Data items
=-=-=
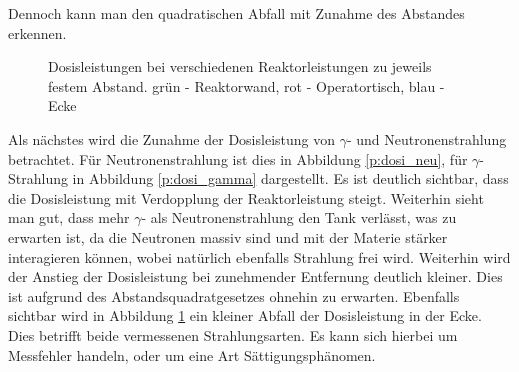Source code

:     Dennoch kann man den quadratischen Abfall mit Zunahme des Abstandes erkennen.
        \begin{figure}
            \caption{Dosisleistungen bei verschiedenen Reaktorleistungen zu jeweils festem Abstand. grün - Reaktorwand, rot - Operatortisch, blau - Ecke}
            \label{df:dosi_g_n}                    
        \end{figure}
    Als nächstes wird die Zunahme der Dosisleistung von $\gamma$- und Neutronenstrahlung betrachtet. Für Neutronenstrahlung ist dies in Abbildung \ref{p:dosi_neu}, für $\gamma$-Strahlung in Abbildung \ref{p:dosi_gamma} dargestellt.
    Es ist deutlich sichtbar, dass die Dosisleistung mit Verdopplung der Reaktorleistung steigt. Weiterhin sieht man gut, dass mehr $\gamma$- als Neutronenstrahlung den Tank verlässt, was zu erwarten ist, da die Neutronen massiv sind und mit der Materie stärker interagieren können, wobei natürlich ebenfalls Strahlung frei wird.
    Weiterhin wird der Anstieg der Dosisleistung bei zunehmender Entfernung deutlich kleiner. Dies ist aufgrund des Abstandsquadratgesetzes ohnehin zu erwarten.
    Ebenfalls sichtbar wird in Abbildung \ref{df:dosi_g_n} ein kleiner Abfall der Dosisleistung in der Ecke. Dies betrifft beide vermessenen Strahlungsarten. Es kann sich hierbei um Messfehler handeln, oder um eine Art Sättigungsphänomen.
=-=-=
■ WHAT NEEDS TO BE DONE
Write out the data above precisely. Pictures stay out.

■ RESPONSE
Source code

:     Dennoch kann man den quadratischen Abfall mit Zunahme des Abstandes erkennen.
        \begin{figure}
            \caption{Dosisleistungen bei verschiedenen Reaktorleistungen zu jeweils festem Abstand. grün - Reaktorwand, rot - Operatortisch, blau - Ecke}
            \label{df:dosi_g_n}                    
        \end{figure}
    Als nächstes wird die Zunahme der Dosisleistung von $\gamma$- und Neutronenstrahlung betrachtet. Für Neutronenstrahlung ist dies in Abbildung \ref{p:dosi_neu}, für $\gamma$-Strahlung in Abbildung \ref{p:dosi_gamma} dargestellt.
    Es ist deutlich sichtbar, dass die Dosisleistung mit Verdopplung der Reaktorleistung steigt. Weiterhin sieht man gut, dass mehr $\gamma$- als Neutronenstrahlung den Tank verlässt, was zu erwarten ist, da die Neutronen massiv sind und mit der Materie stärker interagieren können, wobei natürlich ebenfalls Strahlung frei wird.
    Weiterhin wird der Anstieg der Dosisleistung bei zunehmender Entfernung deutlich kleiner. Dies ist aufgrund des Abstandsquadratgesetzes ohnehin zu erwarten.
    Ebenfalls sichtbar wird in Abbildung \ref{df:dosi_g_n} ein kleiner Abfall der Dosisleistung in der Ecke. Dies betrifft beide vermessenen Strahlungsarten. Es kann sich hierbei um Messfehler handeln, oder um eine Art Sättigungsphänomen.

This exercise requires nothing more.